Depuis la barrière de Vaugirard, la foule en rangs serrés envahissait la chaussée, interrompant par instants le flot chaotique des équipages. Le cocher de Nicolas ne cessait de hurler des mises en garde ponctuées des claquements secs de son fouet. Parfois la caisse, lors d’un arrêt brutal, basculait en avant et Nicolas devait tendre un bras protecteur pour éviter à son ami Semacgus de donner du nez contre la paroi. Il n’aurait su dire pourquoi, mais rien ne l’avait autant inquiété que cette grande multitude de peuple convergeant en désordre vers la place Louis-XV. Cette masse que l’impatience animait comme un frisson nerveux le flanc d’un cheval se précipitait vers la fête et le plaisir promis ; la Ville, en effet, offrait à l’occasion du mariage du dauphin le spectacle d’un grand feu d’artifice.
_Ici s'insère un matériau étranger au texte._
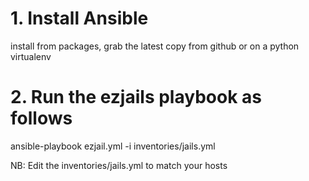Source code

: # 1. Install Ansible
  install from packages, grab the latest copy from github or on a python virtualenv

# 2. Run the ezjails playbook as follows
  ansible-playbook ezjail.yml -i inventories/jails.yml

  NB: Edit the inventories/jails.yml to match your hosts
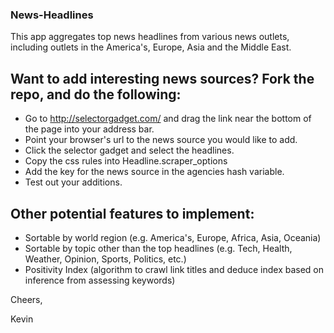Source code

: ### News-Headlines

This app aggregates top news headlines from various news outlets, including outlets in the America's, 
Europe, Asia and the Middle East.

## Want to add interesting news sources? Fork the repo, and do the following:

- Go to http://selectorgadget.com/ and drag the link near the bottom of the page into your address bar.
- Point your browser's url to the news source you would like to add.
- Click the selector gadget and select the headlines.
- Copy the css rules into Headline.scraper_options
- Add the key for the news source in the agencies hash variable.
- Test out your additions.

## Other potential features to implement:

- Sortable by world region (e.g. America's, Europe, Africa, Asia, Oceania)
- Sortable by topic other than the top headlines (e.g. Tech, Health, Weather, Opinion, Sports, Politics, etc.)
- Positivity Index (algorithm to crawl link titles and deduce index based on inference from assessing keywords) 

Cheers,

Kevin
Chacun y allait de sa rumeur et Nicolas prêtait l’oreille aux commentaires qui montaient jusqu’à lui. Le prévôt des marchands, dispensateur des festivités, avait assuré que le spectacle pyrotechnique serait suivi par l’illumination des boulevards. Comme s’il avait lu dans les pensées de son voisin, Semacgus s’éveilla après quelques éructations et, tendant la main vers la foule, hocha la tête.
— Les voilà bien confiants dans la munificence de leur prévôt ! Puissent-ils ne pas être déçus !
— En douteriez-vous, mon ami ? demanda Nicolas.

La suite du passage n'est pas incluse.